▸ Work to complete:
Look in the listing below for the line that has "-python3 -m pip install jwtauth-0.0.1.tar.gz", then return it and each following line up to and including the one with "2. **Full Feature", exactly and without pictures.

▸ Supplied records:
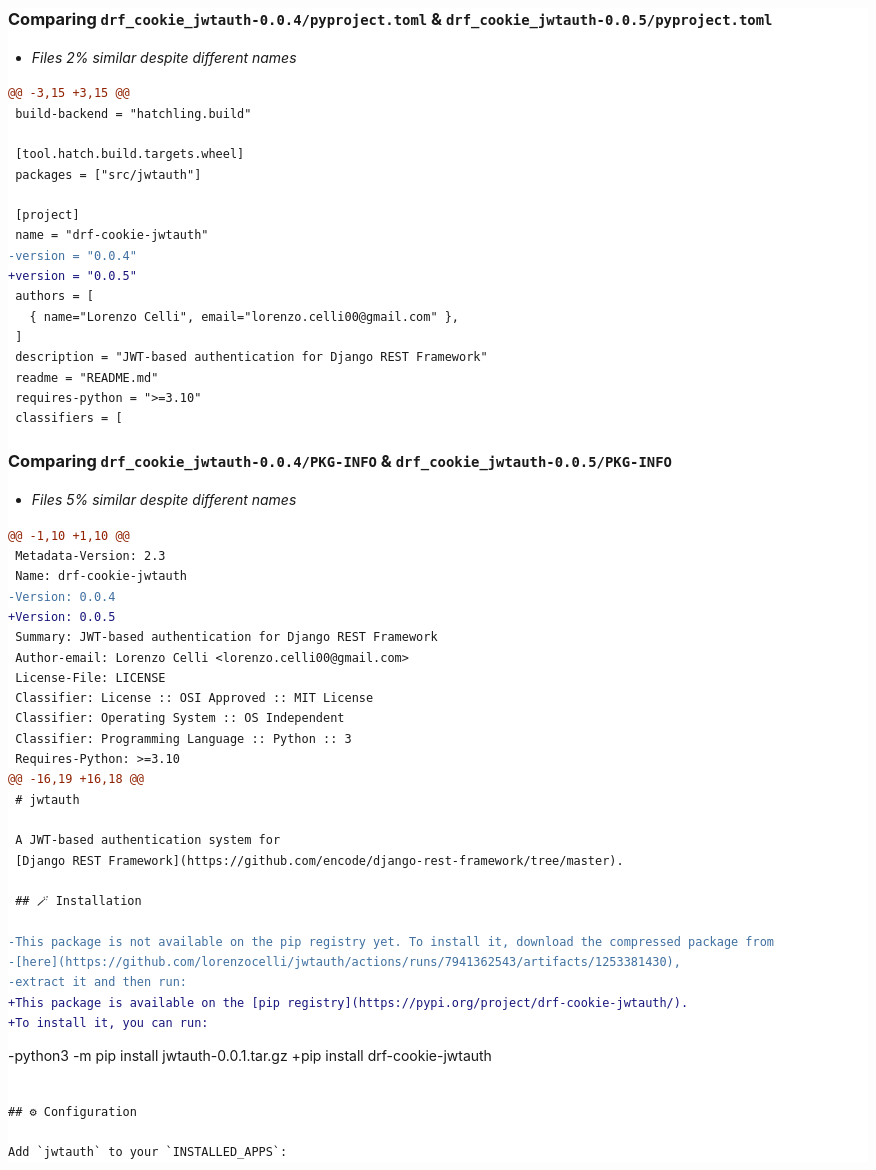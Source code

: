 ### Comparing `drf_cookie_jwtauth-0.0.4/pyproject.toml` & `drf_cookie_jwtauth-0.0.5/pyproject.toml`

 * *Files 2% similar despite different names*

```diff
@@ -3,15 +3,15 @@
 build-backend = "hatchling.build"
 
 [tool.hatch.build.targets.wheel]
 packages = ["src/jwtauth"]
 
 [project]
 name = "drf-cookie-jwtauth"
-version = "0.0.4"
+version = "0.0.5"
 authors = [
   { name="Lorenzo Celli", email="lorenzo.celli00@gmail.com" },
 ]
 description = "JWT-based authentication for Django REST Framework"
 readme = "README.md"
 requires-python = ">=3.10"
 classifiers = [
```

### Comparing `drf_cookie_jwtauth-0.0.4/PKG-INFO` & `drf_cookie_jwtauth-0.0.5/PKG-INFO`

 * *Files 5% similar despite different names*

```diff
@@ -1,10 +1,10 @@
 Metadata-Version: 2.3
 Name: drf-cookie-jwtauth
-Version: 0.0.4
+Version: 0.0.5
 Summary: JWT-based authentication for Django REST Framework
 Author-email: Lorenzo Celli <lorenzo.celli00@gmail.com>
 License-File: LICENSE
 Classifier: License :: OSI Approved :: MIT License
 Classifier: Operating System :: OS Independent
 Classifier: Programming Language :: Python :: 3
 Requires-Python: >=3.10
@@ -16,19 +16,18 @@
 # jwtauth
 
 A JWT-based authentication system for 
 [Django REST Framework](https://github.com/encode/django-rest-framework/tree/master).
 
 ## 🪄 Installation
 
-This package is not available on the pip registry yet. To install it, download the compressed package from
-[here](https://github.com/lorenzocelli/jwtauth/actions/runs/7941362543/artifacts/1253381430), 
-extract it and then run:
+This package is available on the [pip registry](https://pypi.org/project/drf-cookie-jwtauth/). 
+To install it, you can run:
 ```
-python3 -m pip install jwtauth-0.0.1.tar.gz
+pip install drf-cookie-jwtauth
 ```
 
 ## ⚙️ Configuration
 
 Add `jwtauth` to your `INSTALLED_APPS`:
 ```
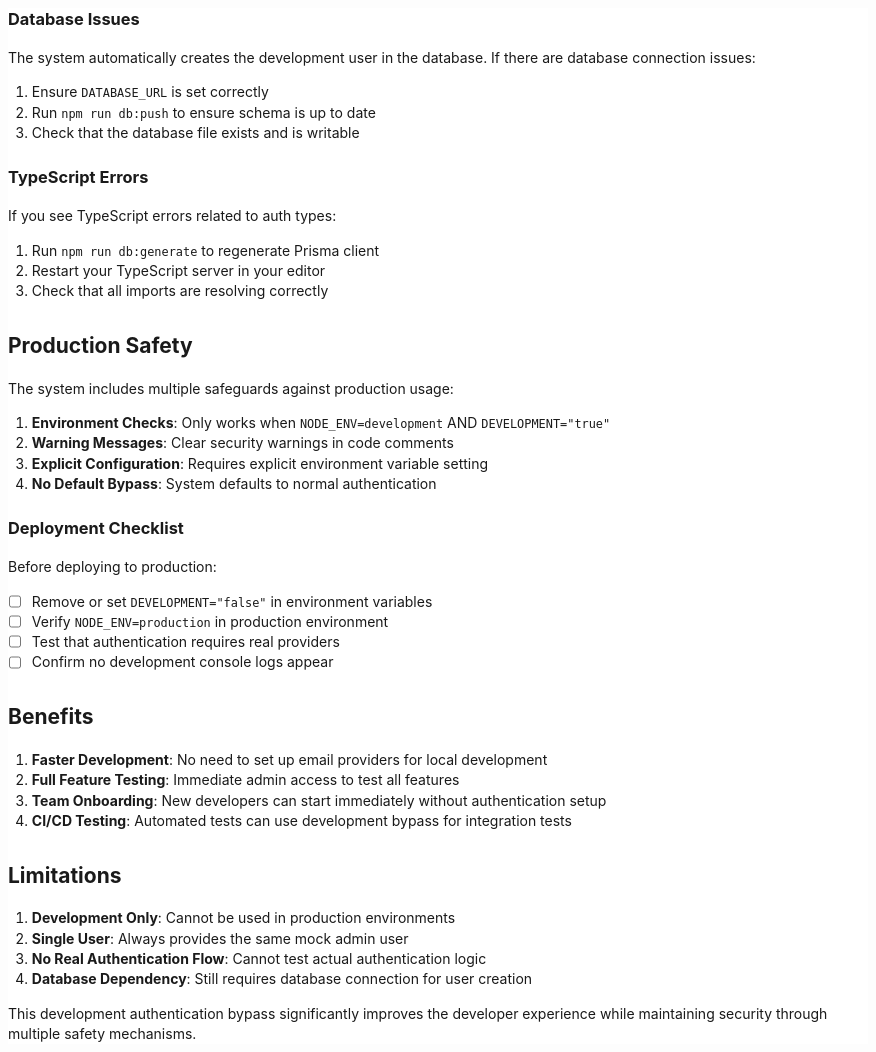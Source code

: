 ### Database Issues

The system automatically creates the development user in the database. If there are database connection issues:
1. Ensure `DATABASE_URL` is set correctly
2. Run `npm run db:push` to ensure schema is up to date
3. Check that the database file exists and is writable

### TypeScript Errors

If you see TypeScript errors related to auth types:
1. Run `npm run db:generate` to regenerate Prisma client
2. Restart your TypeScript server in your editor
3. Check that all imports are resolving correctly

## Production Safety

The system includes multiple safeguards against production usage:

1. **Environment Checks**: Only works when `NODE_ENV=development` AND `DEVELOPMENT="true"`
2. **Warning Messages**: Clear security warnings in code comments
3. **Explicit Configuration**: Requires explicit environment variable setting
4. **No Default Bypass**: System defaults to normal authentication

### Deployment Checklist

Before deploying to production:
- [ ] Remove or set `DEVELOPMENT="false"` in environment variables
- [ ] Verify `NODE_ENV=production` in production environment
- [ ] Test that authentication requires real providers
- [ ] Confirm no development console logs appear

## Benefits

1. **Faster Development**: No need to set up email providers for local development
2. **Full Feature Testing**: Immediate admin access to test all features
3. **Team Onboarding**: New developers can start immediately without authentication setup
4. **CI/CD Testing**: Automated tests can use development bypass for integration tests

## Limitations

1. **Development Only**: Cannot be used in production environments
2. **Single User**: Always provides the same mock admin user
3. **No Real Authentication Flow**: Cannot test actual authentication logic
4. **Database Dependency**: Still requires database connection for user creation

This development authentication bypass significantly improves the developer experience while maintaining security through multiple safety mechanisms.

▸ Solution:
-python3 -m pip install jwtauth-0.0.1.tar.gz
+pip install drf-cookie-jwtauth
 ```
 
 ## ⚙️ Configuration
 
 Add `jwtauth` to your `INSTALLED_APPS`:
 ```
Source code

: ### Database Issues

The system automatically creates the development user in the database. If there are database connection issues:
1. Ensure `DATABASE_URL` is set correctly
2. Run `npm run db:push` to ensure schema is up to date
3. Check that the database file exists and is writable

### TypeScript Errors

If you see TypeScript errors related to auth types:
1. Run `npm run db:generate` to regenerate Prisma client
2. Restart your TypeScript server in your editor
3. Check that all imports are resolving correctly

## Production Safety

The system includes multiple safeguards against production usage:

1. **Environment Checks**: Only works when `NODE_ENV=development` AND `DEVELOPMENT="true"`
2. **Warning Messages**: Clear security warnings in code comments
3. **Explicit Configuration**: Requires explicit environment variable setting
4. **No Default Bypass**: System defaults to normal authentication

### Deployment Checklist

Before deploying to production:
- [ ] Remove or set `DEVELOPMENT="false"` in environment variables
- [ ] Verify `NODE_ENV=production` in production environment
- [ ] Test that authentication requires real providers
- [ ] Confirm no development console logs appear

## Benefits

1. **Faster Development**: No need to set up email providers for local development
2. **Full Feature Testing**: Immediate admin access to test all features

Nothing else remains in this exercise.